Houston Rockets (44-25) – Sacramento Kings (29-41) 129:112
Kings są kolejną ekipą poza Pelicans, która swoją porażką tej nocy przekreśliła sobie szansę na walkę o ósemkę Zachodu. Rakiety radziły sobie bez Westbrooka, ale chyba nikt nie spodziewał się takiej petardy odpalonej przez Austina Riversa! W 33 minuty zdobył aż 41 punktów (14/20 FG, 6/11 3PT), co jest jego nowym rekordem kariery! Wtórował mu rzecz jasna James Harden (32pts, 8zb, 7as, 3stls), który dzięki swoim przechwytom oraz absencji Simmonsa do końca rozgrywek, wszedł na pierwszą pozycję w kategorii najlepiej przechwytującego. W tej materii gonić go będą z pewnością Kawhi Leonard oraz Jimmy Butler. Dla Kings najlepiej zagrał DeAaron Fox – autor 26 punktów (9/17 FG) i 9 asyst.

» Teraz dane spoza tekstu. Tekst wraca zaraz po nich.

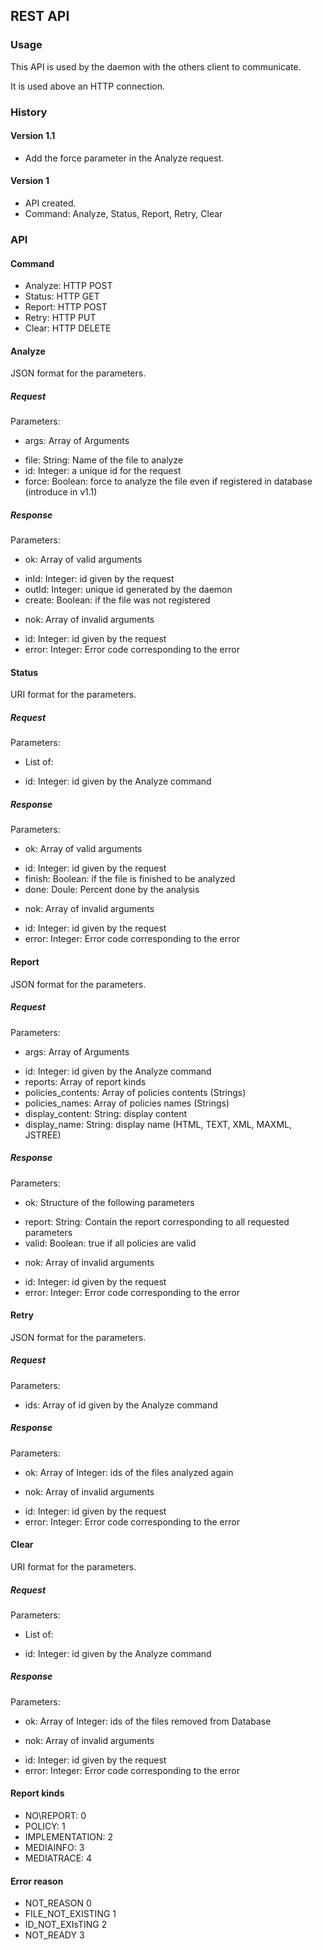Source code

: ## REST API

### Usage

This API is used by the daemon with the others client to communicate.

It is used above an HTTP connection.

### History

#### Version 1.1

* Add the force parameter in the Analyze request.

#### Version 1

* API created.
* Command: Analyze, Status, Report, Retry, Clear

### API

#### Command

* Analyze: HTTP POST
* Status:  HTTP GET
* Report:  HTTP POST
* Retry:   HTTP PUT
* Clear:   HTTP DELETE

#### Analyze

JSON format for the parameters.

##### Request

Parameters:

* args:              Array of Arguments

- file:              String: Name of the file to analyze
- id:                Integer: a unique id for the request
- force:             Boolean: force to analyze the file even if registered in database (introduce in v1.1)

##### Response

Parameters:

* ok:                Array of valid arguments

- inId:              Integer: id given by the request
- outId:             Integer: unique id generated by the daemon
- create:            Boolean: if the file was not registered

* nok: Array of invalid arguments

- id:                Integer: id given by the request
- error:             Integer: Error code corresponding to the error

#### Status

URI format for the parameters.

##### Request

Parameters:

* List of:

- id:                Integer: id given by the Analyze command

##### Response

Parameters:

* ok:                Array of valid arguments

- id:                Integer: id given by the request
- finish:            Boolean: if the file is finished to be analyzed
- done:              Doule: Percent done by the analysis

* nok:               Array of invalid arguments

- id:                Integer: id given by the request
- error:             Integer: Error code corresponding to the error

#### Report

JSON format for the parameters.

##### Request

Parameters:

* args:              Array of Arguments

- id:                Integer: id given by the Analyze command
- reports:           Array of report kinds
- policies_contents: Array of policies contents (Strings)
- policies_names:    Array of policies names (Strings)
- display_content:   String:  display content
- display_name:      String:  display name (HTML, TEXT, XML, MAXML, JSTREE)

##### Response

Parameters:

* ok:                Structure of the following parameters

- report:            String: Contain the report corresponding to all requested parameters
- valid:             Boolean: true if all policies are valid

* nok:               Array of invalid arguments

- id:                Integer: id given by the request
- error:             Integer: Error code corresponding to the error

#### Retry

JSON format for the parameters.

##### Request

Parameters:

* ids:              Array of id given by the Analyze command

##### Response

Parameters:

* ok:                Array of Integer: ids of the files analyzed again

* nok:               Array of invalid arguments

- id:                Integer: id given by the request
- error:             Integer: Error code corresponding to the error

#### Clear

URI format for the parameters.

##### Request

Parameters:

* List of:

- id:                Integer: id given by the Analyze command

##### Response

Parameters:

* ok:                Array of Integer: ids of the files removed from Database

* nok:               Array of invalid arguments

- id:                Integer: id given by the request
- error:             Integer: Error code corresponding to the error

#### Report kinds

* NO\REPORT:      0
* POLICY:         1
* IMPLEMENTATION: 2
* MEDIAINFO:      3
* MEDIATRACE:     4

#### Error reason

* NOT\_REASON           0
* FILE\_NOT\_EXISTING   1
* ID\_NOT\_EXIsTING     2
* NOT\_READY            3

Brooklyn Nets (34-36) – Los Angeles Clippers (47-23) 129:120
Kolejne zaskakujące zwycięstwo Nets, przypomnijmy wcześniej w bańce pokonali Milwaukee Bucks. Tą wygraną zapewnili sobie siódmą pozycję na Wschodzie i w pierwszej rundzie Playoffs zmierzą się z Toronto Raptors. Clippers grali tej nocy bez Paula George’a, ale grał za to Leonard, który zdobył aż 39 punktów i dołożył do tego 6 asyst i 4 przechwyty. Jednak to nie wystarczyło na zespołową koszykówkę Nets (32 asysty), w szeregach których najlepiej zagrali Caris LeVert (27pts, 13as), Joe Harris (25pts, 5/8 3PT), czy z ławki Tyler Johnson (21pts, 5/9 3PT).